- YOUR TASK: Return an exact copy of the entries, skipping any picture you find.

(Records drawn from a dataset)
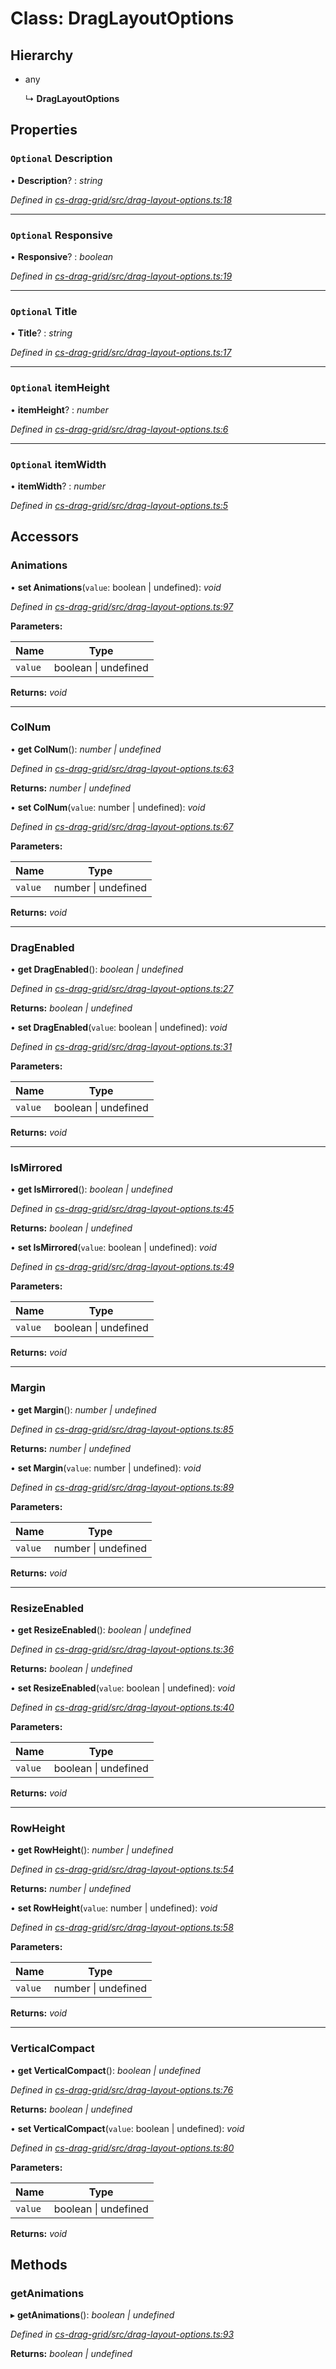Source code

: # Class: DragLayoutOptions

## Hierarchy

* any

  ↳ **DragLayoutOptions**

## Properties

### `Optional` Description

• **Description**? : *string*

*Defined in [cs-drag-grid/src/drag-layout-options.ts:18](https://github.com/RichardHovenkamp/csnext/blob/d817caa/packages/cs-drag-grid/src/drag-layout-options.ts#L18)*

___

### `Optional` Responsive

• **Responsive**? : *boolean*

*Defined in [cs-drag-grid/src/drag-layout-options.ts:19](https://github.com/RichardHovenkamp/csnext/blob/d817caa/packages/cs-drag-grid/src/drag-layout-options.ts#L19)*

___

### `Optional` Title

• **Title**? : *string*

*Defined in [cs-drag-grid/src/drag-layout-options.ts:17](https://github.com/RichardHovenkamp/csnext/blob/d817caa/packages/cs-drag-grid/src/drag-layout-options.ts#L17)*

___

### `Optional` itemHeight

• **itemHeight**? : *number*

*Defined in [cs-drag-grid/src/drag-layout-options.ts:6](https://github.com/RichardHovenkamp/csnext/blob/d817caa/packages/cs-drag-grid/src/drag-layout-options.ts#L6)*

___

### `Optional` itemWidth

• **itemWidth**? : *number*

*Defined in [cs-drag-grid/src/drag-layout-options.ts:5](https://github.com/RichardHovenkamp/csnext/blob/d817caa/packages/cs-drag-grid/src/drag-layout-options.ts#L5)*

## Accessors

###  Animations

• **set Animations**(`value`: boolean | undefined): *void*

*Defined in [cs-drag-grid/src/drag-layout-options.ts:97](https://github.com/RichardHovenkamp/csnext/blob/d817caa/packages/cs-drag-grid/src/drag-layout-options.ts#L97)*

**Parameters:**

Name | Type |
------ | ------ |
`value` | boolean &#124; undefined |

**Returns:** *void*

___

###  ColNum

• **get ColNum**(): *number | undefined*

*Defined in [cs-drag-grid/src/drag-layout-options.ts:63](https://github.com/RichardHovenkamp/csnext/blob/d817caa/packages/cs-drag-grid/src/drag-layout-options.ts#L63)*

**Returns:** *number | undefined*

• **set ColNum**(`value`: number | undefined): *void*

*Defined in [cs-drag-grid/src/drag-layout-options.ts:67](https://github.com/RichardHovenkamp/csnext/blob/d817caa/packages/cs-drag-grid/src/drag-layout-options.ts#L67)*

**Parameters:**

Name | Type |
------ | ------ |
`value` | number &#124; undefined |

**Returns:** *void*

___

###  DragEnabled

• **get DragEnabled**(): *boolean | undefined*

*Defined in [cs-drag-grid/src/drag-layout-options.ts:27](https://github.com/RichardHovenkamp/csnext/blob/d817caa/packages/cs-drag-grid/src/drag-layout-options.ts#L27)*

**Returns:** *boolean | undefined*

• **set DragEnabled**(`value`: boolean | undefined): *void*

*Defined in [cs-drag-grid/src/drag-layout-options.ts:31](https://github.com/RichardHovenkamp/csnext/blob/d817caa/packages/cs-drag-grid/src/drag-layout-options.ts#L31)*

**Parameters:**

Name | Type |
------ | ------ |
`value` | boolean &#124; undefined |

**Returns:** *void*

___

###  IsMirrored

• **get IsMirrored**(): *boolean | undefined*

*Defined in [cs-drag-grid/src/drag-layout-options.ts:45](https://github.com/RichardHovenkamp/csnext/blob/d817caa/packages/cs-drag-grid/src/drag-layout-options.ts#L45)*

**Returns:** *boolean | undefined*

• **set IsMirrored**(`value`: boolean | undefined): *void*

*Defined in [cs-drag-grid/src/drag-layout-options.ts:49](https://github.com/RichardHovenkamp/csnext/blob/d817caa/packages/cs-drag-grid/src/drag-layout-options.ts#L49)*

**Parameters:**

Name | Type |
------ | ------ |
`value` | boolean &#124; undefined |

**Returns:** *void*

___

###  Margin

• **get Margin**(): *number | undefined*

*Defined in [cs-drag-grid/src/drag-layout-options.ts:85](https://github.com/RichardHovenkamp/csnext/blob/d817caa/packages/cs-drag-grid/src/drag-layout-options.ts#L85)*

**Returns:** *number | undefined*

• **set Margin**(`value`: number | undefined): *void*

*Defined in [cs-drag-grid/src/drag-layout-options.ts:89](https://github.com/RichardHovenkamp/csnext/blob/d817caa/packages/cs-drag-grid/src/drag-layout-options.ts#L89)*

**Parameters:**

Name | Type |
------ | ------ |
`value` | number &#124; undefined |

**Returns:** *void*

___

###  ResizeEnabled

• **get ResizeEnabled**(): *boolean | undefined*

*Defined in [cs-drag-grid/src/drag-layout-options.ts:36](https://github.com/RichardHovenkamp/csnext/blob/d817caa/packages/cs-drag-grid/src/drag-layout-options.ts#L36)*

**Returns:** *boolean | undefined*

• **set ResizeEnabled**(`value`: boolean | undefined): *void*

*Defined in [cs-drag-grid/src/drag-layout-options.ts:40](https://github.com/RichardHovenkamp/csnext/blob/d817caa/packages/cs-drag-grid/src/drag-layout-options.ts#L40)*

**Parameters:**

Name | Type |
------ | ------ |
`value` | boolean &#124; undefined |

**Returns:** *void*

___

###  RowHeight

• **get RowHeight**(): *number | undefined*

*Defined in [cs-drag-grid/src/drag-layout-options.ts:54](https://github.com/RichardHovenkamp/csnext/blob/d817caa/packages/cs-drag-grid/src/drag-layout-options.ts#L54)*

**Returns:** *number | undefined*

• **set RowHeight**(`value`: number | undefined): *void*

*Defined in [cs-drag-grid/src/drag-layout-options.ts:58](https://github.com/RichardHovenkamp/csnext/blob/d817caa/packages/cs-drag-grid/src/drag-layout-options.ts#L58)*

**Parameters:**

Name | Type |
------ | ------ |
`value` | number &#124; undefined |

**Returns:** *void*

___

###  VerticalCompact

• **get VerticalCompact**(): *boolean | undefined*

*Defined in [cs-drag-grid/src/drag-layout-options.ts:76](https://github.com/RichardHovenkamp/csnext/blob/d817caa/packages/cs-drag-grid/src/drag-layout-options.ts#L76)*

**Returns:** *boolean | undefined*

• **set VerticalCompact**(`value`: boolean | undefined): *void*

*Defined in [cs-drag-grid/src/drag-layout-options.ts:80](https://github.com/RichardHovenkamp/csnext/blob/d817caa/packages/cs-drag-grid/src/drag-layout-options.ts#L80)*

**Parameters:**

Name | Type |
------ | ------ |
`value` | boolean &#124; undefined |

**Returns:** *void*

## Methods

###  getAnimations

▸ **getAnimations**(): *boolean | undefined*

*Defined in [cs-drag-grid/src/drag-layout-options.ts:93](https://github.com/RichardHovenkamp/csnext/blob/d817caa/packages/cs-drag-grid/src/drag-layout-options.ts#L93)*

**Returns:** *boolean | undefined*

- ANSWER TO THE PROBLEM:
Source code

: # Class: DragLayoutOptions

## Hierarchy

* any

  ↳ **DragLayoutOptions**

## Properties

### `Optional` Description

• **Description**? : *string*

*Defined in [cs-drag-grid/src/drag-layout-options.ts:18](https://github.com/RichardHovenkamp/csnext/blob/d817caa/packages/cs-drag-grid/src/drag-layout-options.ts#L18)*

___

### `Optional` Responsive

• **Responsive**? : *boolean*

*Defined in [cs-drag-grid/src/drag-layout-options.ts:19](https://github.com/RichardHovenkamp/csnext/blob/d817caa/packages/cs-drag-grid/src/drag-layout-options.ts#L19)*

___

### `Optional` Title

• **Title**? : *string*

*Defined in [cs-drag-grid/src/drag-layout-options.ts:17](https://github.com/RichardHovenkamp/csnext/blob/d817caa/packages/cs-drag-grid/src/drag-layout-options.ts#L17)*

___

### `Optional` itemHeight

• **itemHeight**? : *number*

*Defined in [cs-drag-grid/src/drag-layout-options.ts:6](https://github.com/RichardHovenkamp/csnext/blob/d817caa/packages/cs-drag-grid/src/drag-layout-options.ts#L6)*

___

### `Optional` itemWidth

• **itemWidth**? : *number*

*Defined in [cs-drag-grid/src/drag-layout-options.ts:5](https://github.com/RichardHovenkamp/csnext/blob/d817caa/packages/cs-drag-grid/src/drag-layout-options.ts#L5)*

## Accessors

###  Animations

• **set Animations**(`value`: boolean | undefined): *void*

*Defined in [cs-drag-grid/src/drag-layout-options.ts:97](https://github.com/RichardHovenkamp/csnext/blob/d817caa/packages/cs-drag-grid/src/drag-layout-options.ts#L97)*

**Parameters:**

Name | Type |
------ | ------ |
`value` | boolean &#124; undefined |

**Returns:** *void*

___

###  ColNum

• **get ColNum**(): *number | undefined*

*Defined in [cs-drag-grid/src/drag-layout-options.ts:63](https://github.com/RichardHovenkamp/csnext/blob/d817caa/packages/cs-drag-grid/src/drag-layout-options.ts#L63)*

**Returns:** *number | undefined*

• **set ColNum**(`value`: number | undefined): *void*

*Defined in [cs-drag-grid/src/drag-layout-options.ts:67](https://github.com/RichardHovenkamp/csnext/blob/d817caa/packages/cs-drag-grid/src/drag-layout-options.ts#L67)*

**Parameters:**

Name | Type |
------ | ------ |
`value` | number &#124; undefined |

**Returns:** *void*

___

###  DragEnabled

• **get DragEnabled**(): *boolean | undefined*

*Defined in [cs-drag-grid/src/drag-layout-options.ts:27](https://github.com/RichardHovenkamp/csnext/blob/d817caa/packages/cs-drag-grid/src/drag-layout-options.ts#L27)*

**Returns:** *boolean | undefined*

• **set DragEnabled**(`value`: boolean | undefined): *void*

*Defined in [cs-drag-grid/src/drag-layout-options.ts:31](https://github.com/RichardHovenkamp/csnext/blob/d817caa/packages/cs-drag-grid/src/drag-layout-options.ts#L31)*

**Parameters:**

Name | Type |
------ | ------ |
`value` | boolean &#124; undefined |

**Returns:** *void*

___

###  IsMirrored

• **get IsMirrored**(): *boolean | undefined*

*Defined in [cs-drag-grid/src/drag-layout-options.ts:45](https://github.com/RichardHovenkamp/csnext/blob/d817caa/packages/cs-drag-grid/src/drag-layout-options.ts#L45)*

**Returns:** *boolean | undefined*

• **set IsMirrored**(`value`: boolean | undefined): *void*

*Defined in [cs-drag-grid/src/drag-layout-options.ts:49](https://github.com/RichardHovenkamp/csnext/blob/d817caa/packages/cs-drag-grid/src/drag-layout-options.ts#L49)*

**Parameters:**

Name | Type |
------ | ------ |
`value` | boolean &#124; undefined |

**Returns:** *void*

___

###  Margin

• **get Margin**(): *number | undefined*

*Defined in [cs-drag-grid/src/drag-layout-options.ts:85](https://github.com/RichardHovenkamp/csnext/blob/d817caa/packages/cs-drag-grid/src/drag-layout-options.ts#L85)*

**Returns:** *number | undefined*

• **set Margin**(`value`: number | undefined): *void*

*Defined in [cs-drag-grid/src/drag-layout-options.ts:89](https://github.com/RichardHovenkamp/csnext/blob/d817caa/packages/cs-drag-grid/src/drag-layout-options.ts#L89)*

**Parameters:**

Name | Type |
------ | ------ |
`value` | number &#124; undefined |

**Returns:** *void*

___

###  ResizeEnabled

• **get ResizeEnabled**(): *boolean | undefined*

*Defined in [cs-drag-grid/src/drag-layout-options.ts:36](https://github.com/RichardHovenkamp/csnext/blob/d817caa/packages/cs-drag-grid/src/drag-layout-options.ts#L36)*

**Returns:** *boolean | undefined*

• **set ResizeEnabled**(`value`: boolean | undefined): *void*

*Defined in [cs-drag-grid/src/drag-layout-options.ts:40](https://github.com/RichardHovenkamp/csnext/blob/d817caa/packages/cs-drag-grid/src/drag-layout-options.ts#L40)*

**Parameters:**

Name | Type |
------ | ------ |
`value` | boolean &#124; undefined |

**Returns:** *void*

___

###  RowHeight

• **get RowHeight**(): *number | undefined*

*Defined in [cs-drag-grid/src/drag-layout-options.ts:54](https://github.com/RichardHovenkamp/csnext/blob/d817caa/packages/cs-drag-grid/src/drag-layout-options.ts#L54)*

**Returns:** *number | undefined*

• **set RowHeight**(`value`: number | undefined): *void*

*Defined in [cs-drag-grid/src/drag-layout-options.ts:58](https://github.com/RichardHovenkamp/csnext/blob/d817caa/packages/cs-drag-grid/src/drag-layout-options.ts#L58)*

**Parameters:**

Name | Type |
------ | ------ |
`value` | number &#124; undefined |

**Returns:** *void*

___

###  VerticalCompact

• **get VerticalCompact**(): *boolean | undefined*

*Defined in [cs-drag-grid/src/drag-layout-options.ts:76](https://github.com/RichardHovenkamp/csnext/blob/d817caa/packages/cs-drag-grid/src/drag-layout-options.ts#L76)*

**Returns:** *boolean | undefined*

• **set VerticalCompact**(`value`: boolean | undefined): *void*

*Defined in [cs-drag-grid/src/drag-layout-options.ts:80](https://github.com/RichardHovenkamp/csnext/blob/d817caa/packages/cs-drag-grid/src/drag-layout-options.ts#L80)*

**Parameters:**

Name | Type |
------ | ------ |
`value` | boolean &#124; undefined |

**Returns:** *void*

## Methods

###  getAnimations

▸ **getAnimations**(): *boolean | undefined*

*Defined in [cs-drag-grid/src/drag-layout-options.ts:93](https://github.com/RichardHovenkamp/csnext/blob/d817caa/packages/cs-drag-grid/src/drag-layout-options.ts#L93)*

**Returns:** *boolean | undefined*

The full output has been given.